BEGIN Material provided

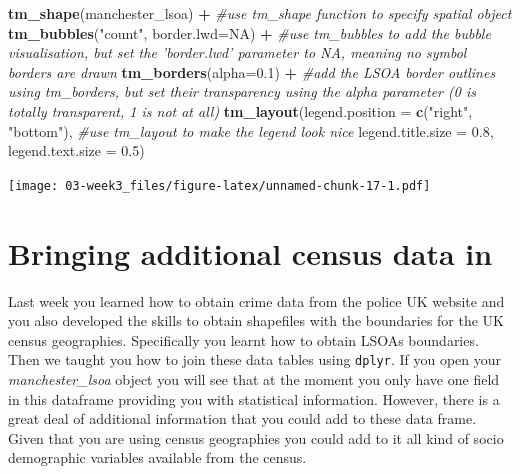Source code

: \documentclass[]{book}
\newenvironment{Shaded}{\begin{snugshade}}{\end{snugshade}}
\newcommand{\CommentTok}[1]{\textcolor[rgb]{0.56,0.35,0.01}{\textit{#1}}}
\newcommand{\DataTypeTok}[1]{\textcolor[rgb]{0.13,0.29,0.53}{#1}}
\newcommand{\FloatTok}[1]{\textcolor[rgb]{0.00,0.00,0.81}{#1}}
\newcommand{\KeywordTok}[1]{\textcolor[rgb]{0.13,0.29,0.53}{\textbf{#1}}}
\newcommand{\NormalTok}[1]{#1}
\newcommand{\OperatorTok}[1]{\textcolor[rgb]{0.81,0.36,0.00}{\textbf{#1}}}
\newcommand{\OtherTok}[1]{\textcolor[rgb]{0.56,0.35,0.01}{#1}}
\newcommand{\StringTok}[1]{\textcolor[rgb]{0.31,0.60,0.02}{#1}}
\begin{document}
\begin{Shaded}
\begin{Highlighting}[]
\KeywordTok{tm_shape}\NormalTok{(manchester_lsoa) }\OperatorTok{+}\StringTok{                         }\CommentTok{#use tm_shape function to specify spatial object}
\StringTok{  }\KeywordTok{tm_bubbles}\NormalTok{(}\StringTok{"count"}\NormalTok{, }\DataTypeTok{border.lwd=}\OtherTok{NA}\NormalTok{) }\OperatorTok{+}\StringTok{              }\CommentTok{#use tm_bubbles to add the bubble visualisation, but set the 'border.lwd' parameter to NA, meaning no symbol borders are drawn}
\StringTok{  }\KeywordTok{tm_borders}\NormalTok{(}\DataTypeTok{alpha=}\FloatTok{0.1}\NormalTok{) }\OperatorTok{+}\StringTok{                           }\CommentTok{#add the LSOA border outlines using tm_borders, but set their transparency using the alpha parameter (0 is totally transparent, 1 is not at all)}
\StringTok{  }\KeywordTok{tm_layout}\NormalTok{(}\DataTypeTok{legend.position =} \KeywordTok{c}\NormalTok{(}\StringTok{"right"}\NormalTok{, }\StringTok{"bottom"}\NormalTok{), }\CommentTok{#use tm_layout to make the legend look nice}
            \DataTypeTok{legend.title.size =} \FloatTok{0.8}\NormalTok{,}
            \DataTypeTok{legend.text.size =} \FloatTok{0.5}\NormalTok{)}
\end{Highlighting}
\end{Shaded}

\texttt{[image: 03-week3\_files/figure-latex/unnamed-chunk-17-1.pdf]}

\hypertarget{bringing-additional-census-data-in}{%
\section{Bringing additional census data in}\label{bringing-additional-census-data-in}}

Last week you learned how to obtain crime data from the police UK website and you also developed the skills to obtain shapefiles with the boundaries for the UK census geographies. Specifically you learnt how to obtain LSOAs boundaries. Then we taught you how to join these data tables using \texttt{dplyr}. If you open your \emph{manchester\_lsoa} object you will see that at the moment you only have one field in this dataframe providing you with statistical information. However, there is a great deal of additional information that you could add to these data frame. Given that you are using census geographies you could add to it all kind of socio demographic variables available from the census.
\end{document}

END Material provided
BEGIN Material provided

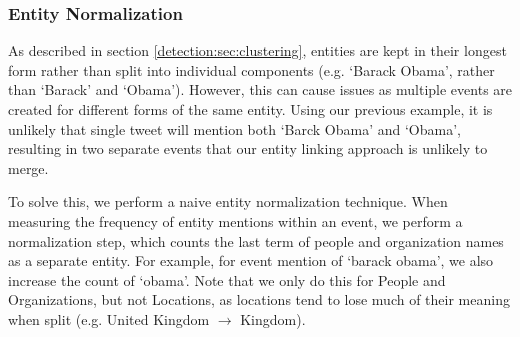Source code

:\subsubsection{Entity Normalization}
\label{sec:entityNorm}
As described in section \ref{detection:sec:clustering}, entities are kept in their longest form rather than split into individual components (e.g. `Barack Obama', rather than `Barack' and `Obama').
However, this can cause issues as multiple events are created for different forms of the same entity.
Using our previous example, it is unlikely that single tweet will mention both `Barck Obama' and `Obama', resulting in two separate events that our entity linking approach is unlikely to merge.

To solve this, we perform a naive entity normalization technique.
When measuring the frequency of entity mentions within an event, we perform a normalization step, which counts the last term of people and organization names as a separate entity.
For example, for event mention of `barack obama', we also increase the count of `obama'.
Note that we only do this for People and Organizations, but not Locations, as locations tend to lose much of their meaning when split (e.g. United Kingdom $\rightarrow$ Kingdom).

END Material provided

**Your instructions**
Among the entries above, locate the lines containing "However, this can" and "Note that we", and transcribe exactly those two lines and all lines between.

**Written answer**
However, this can cause issues as multiple events are created for different forms of the same entity.
Using our previous example, it is unlikely that single tweet will mention both `Barck Obama' and `Obama', resulting in two separate events that our entity linking approach is unlikely to merge.

To solve this, we perform a naive entity normalization technique.
When measuring the frequency of entity mentions within an event, we perform a normalization step, which counts the last term of people and organization names as a separate entity.
For example, for event mention of `barack obama', we also increase the count of `obama'.
Note that we only do this for People and Organizations, but not Locations, as locations tend to lose much of their meaning when split (e.g. United Kingdom $\rightarrow$ Kingdom).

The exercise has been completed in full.